[Directions]:
Report back each line of the records that contains the string "cluster".

=== Begin Enclosure ===

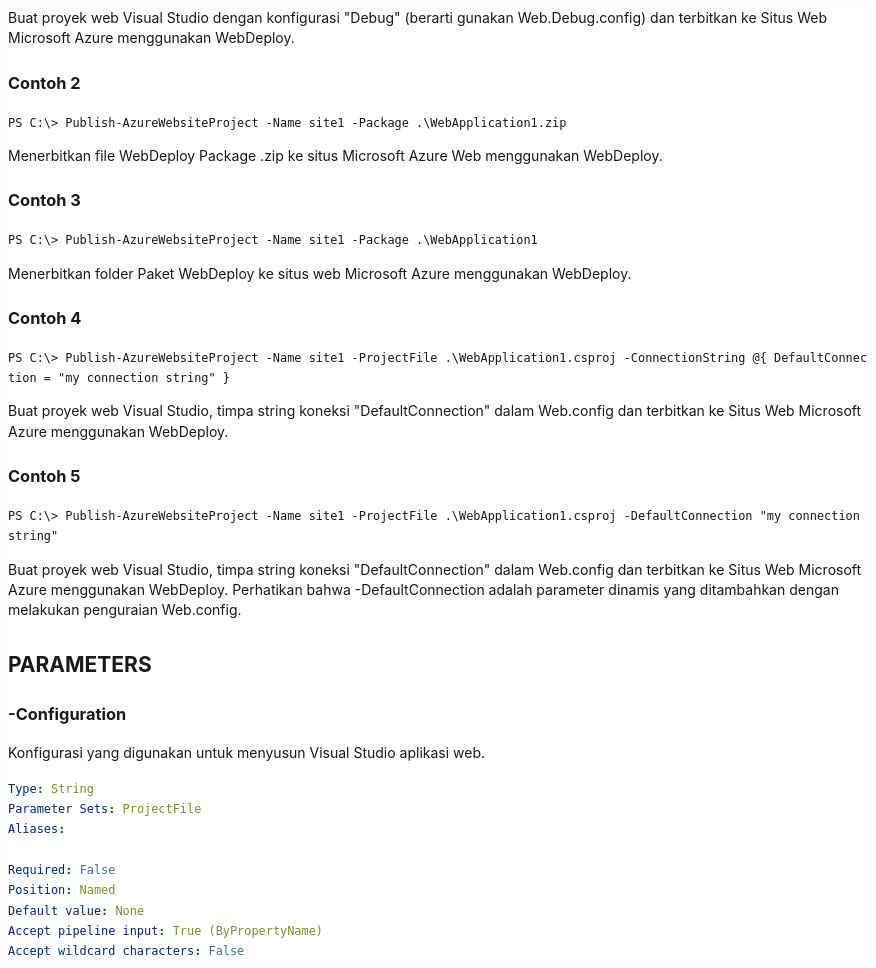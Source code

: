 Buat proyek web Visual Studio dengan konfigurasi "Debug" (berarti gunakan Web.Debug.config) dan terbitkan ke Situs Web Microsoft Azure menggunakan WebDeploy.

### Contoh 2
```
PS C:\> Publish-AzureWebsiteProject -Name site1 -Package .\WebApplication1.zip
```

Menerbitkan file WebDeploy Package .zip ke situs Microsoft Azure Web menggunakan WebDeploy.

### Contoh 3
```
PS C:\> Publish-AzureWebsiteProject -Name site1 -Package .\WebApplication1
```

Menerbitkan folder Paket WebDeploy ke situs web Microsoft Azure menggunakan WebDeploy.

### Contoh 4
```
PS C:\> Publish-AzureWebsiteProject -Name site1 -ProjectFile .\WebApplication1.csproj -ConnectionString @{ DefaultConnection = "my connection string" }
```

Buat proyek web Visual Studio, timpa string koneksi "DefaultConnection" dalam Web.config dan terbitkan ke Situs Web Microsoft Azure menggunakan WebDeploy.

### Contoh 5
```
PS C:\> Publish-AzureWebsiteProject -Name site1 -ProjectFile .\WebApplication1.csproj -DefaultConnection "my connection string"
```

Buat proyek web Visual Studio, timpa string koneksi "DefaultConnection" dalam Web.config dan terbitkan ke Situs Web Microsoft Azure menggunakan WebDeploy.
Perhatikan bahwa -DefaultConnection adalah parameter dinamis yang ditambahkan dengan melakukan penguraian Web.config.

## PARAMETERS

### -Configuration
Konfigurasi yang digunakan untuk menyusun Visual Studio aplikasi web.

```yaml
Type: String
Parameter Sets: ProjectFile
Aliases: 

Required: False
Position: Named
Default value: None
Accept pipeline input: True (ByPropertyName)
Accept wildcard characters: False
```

=== End Enclosure ===
=== Begin Enclosure ===

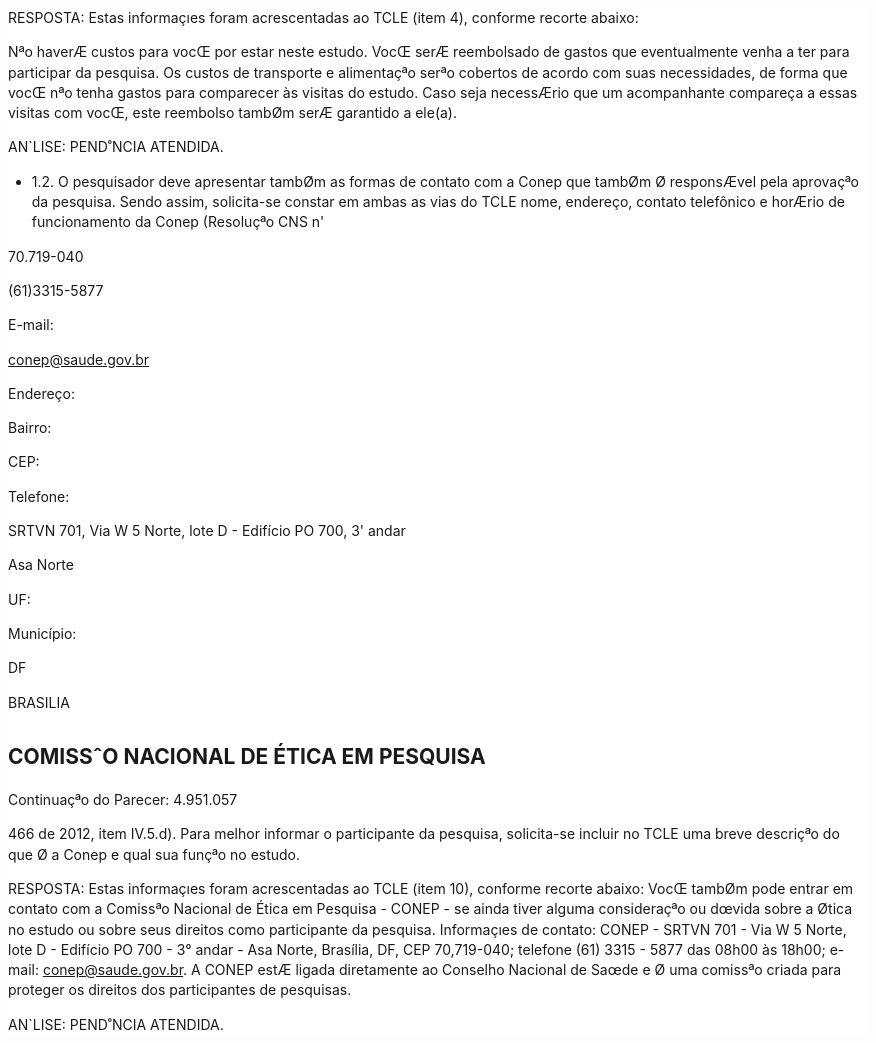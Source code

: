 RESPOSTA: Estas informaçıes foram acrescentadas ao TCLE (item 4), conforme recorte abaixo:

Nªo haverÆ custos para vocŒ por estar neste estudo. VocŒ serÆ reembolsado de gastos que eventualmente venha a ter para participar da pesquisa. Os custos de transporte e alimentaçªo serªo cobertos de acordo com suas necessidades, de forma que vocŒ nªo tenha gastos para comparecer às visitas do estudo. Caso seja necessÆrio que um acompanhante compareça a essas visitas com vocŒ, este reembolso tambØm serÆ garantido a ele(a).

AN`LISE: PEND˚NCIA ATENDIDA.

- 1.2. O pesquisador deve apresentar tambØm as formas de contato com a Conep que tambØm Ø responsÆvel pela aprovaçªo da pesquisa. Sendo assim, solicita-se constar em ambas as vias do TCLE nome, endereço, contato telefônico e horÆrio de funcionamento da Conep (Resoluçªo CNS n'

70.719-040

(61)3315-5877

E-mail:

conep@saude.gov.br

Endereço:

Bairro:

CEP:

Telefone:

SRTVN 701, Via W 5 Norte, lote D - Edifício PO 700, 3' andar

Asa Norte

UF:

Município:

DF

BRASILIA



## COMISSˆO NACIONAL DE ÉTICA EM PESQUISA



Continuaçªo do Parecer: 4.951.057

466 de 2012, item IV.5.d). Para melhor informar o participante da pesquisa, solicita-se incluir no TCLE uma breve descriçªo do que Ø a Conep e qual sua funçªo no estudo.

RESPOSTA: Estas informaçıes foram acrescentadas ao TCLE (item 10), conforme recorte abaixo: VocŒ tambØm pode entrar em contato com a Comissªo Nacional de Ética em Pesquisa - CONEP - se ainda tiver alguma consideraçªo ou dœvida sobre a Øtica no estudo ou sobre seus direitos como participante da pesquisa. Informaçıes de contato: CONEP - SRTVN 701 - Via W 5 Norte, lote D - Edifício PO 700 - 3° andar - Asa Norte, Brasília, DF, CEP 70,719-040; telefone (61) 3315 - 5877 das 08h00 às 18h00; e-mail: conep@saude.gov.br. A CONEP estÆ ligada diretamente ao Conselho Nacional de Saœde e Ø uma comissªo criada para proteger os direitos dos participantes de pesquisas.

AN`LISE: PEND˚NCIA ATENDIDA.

=== End Enclosure ===
=== Begin Enclosure ===

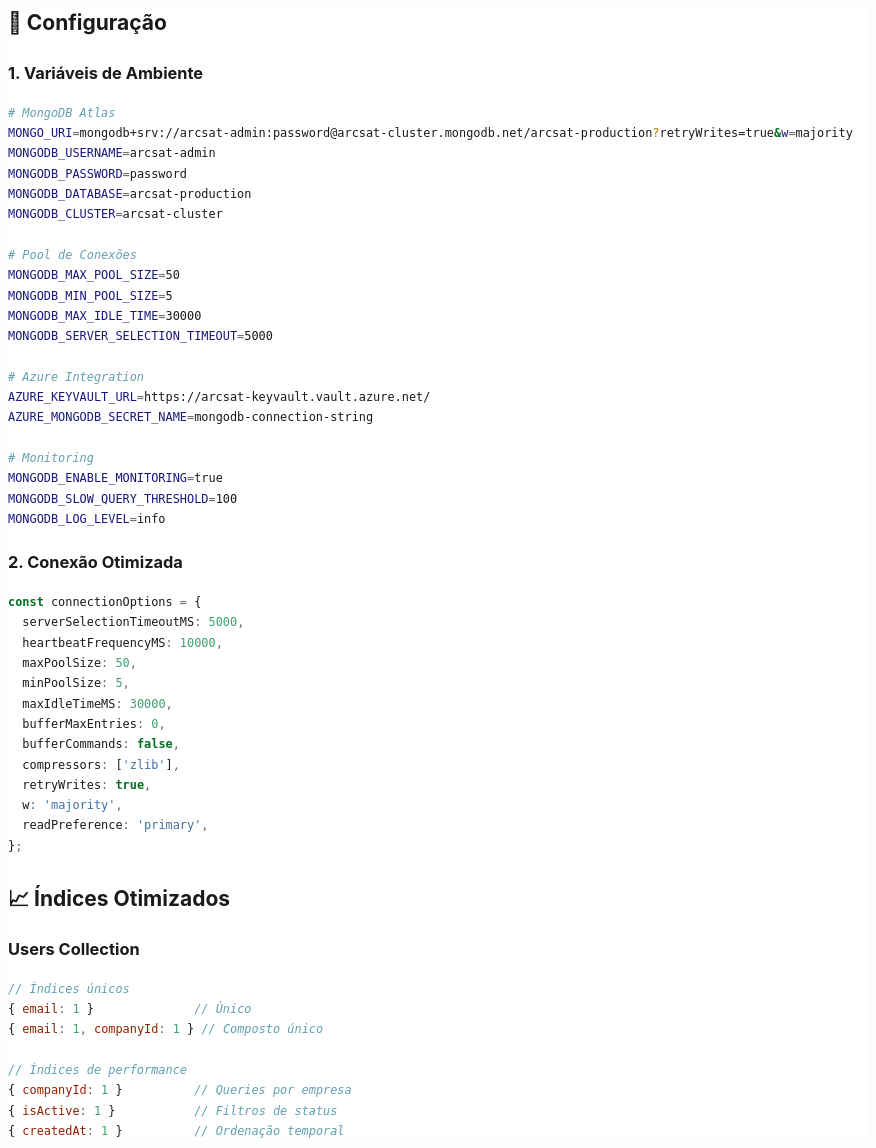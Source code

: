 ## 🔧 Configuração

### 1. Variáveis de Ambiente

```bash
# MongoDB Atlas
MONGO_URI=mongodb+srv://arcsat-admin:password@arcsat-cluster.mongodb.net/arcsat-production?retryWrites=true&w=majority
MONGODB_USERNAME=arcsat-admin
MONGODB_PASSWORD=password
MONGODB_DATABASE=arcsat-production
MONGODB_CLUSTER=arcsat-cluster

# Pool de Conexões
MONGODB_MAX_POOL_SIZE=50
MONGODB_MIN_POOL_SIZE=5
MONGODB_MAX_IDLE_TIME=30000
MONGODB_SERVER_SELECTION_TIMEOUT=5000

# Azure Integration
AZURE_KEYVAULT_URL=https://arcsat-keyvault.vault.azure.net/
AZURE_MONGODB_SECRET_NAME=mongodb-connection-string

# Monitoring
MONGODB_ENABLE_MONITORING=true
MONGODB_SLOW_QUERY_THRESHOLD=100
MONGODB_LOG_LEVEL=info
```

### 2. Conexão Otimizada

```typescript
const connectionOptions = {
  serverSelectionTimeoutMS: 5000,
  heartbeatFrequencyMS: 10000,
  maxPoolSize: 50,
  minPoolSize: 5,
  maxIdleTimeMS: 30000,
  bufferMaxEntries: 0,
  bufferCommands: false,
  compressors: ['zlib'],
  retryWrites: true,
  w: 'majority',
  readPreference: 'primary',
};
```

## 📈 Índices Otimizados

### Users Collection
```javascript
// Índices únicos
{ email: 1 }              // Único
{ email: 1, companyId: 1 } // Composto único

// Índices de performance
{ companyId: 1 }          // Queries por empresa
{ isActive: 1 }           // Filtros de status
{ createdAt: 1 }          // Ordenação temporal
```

=== End Enclosure ===

[Response area]:
MONGO_URI=mongodb+srv://arcsat-admin:password@arcsat-cluster.mongodb.net/arcsat-production?retryWrites=true&w=majority
MONGODB_CLUSTER=arcsat-cluster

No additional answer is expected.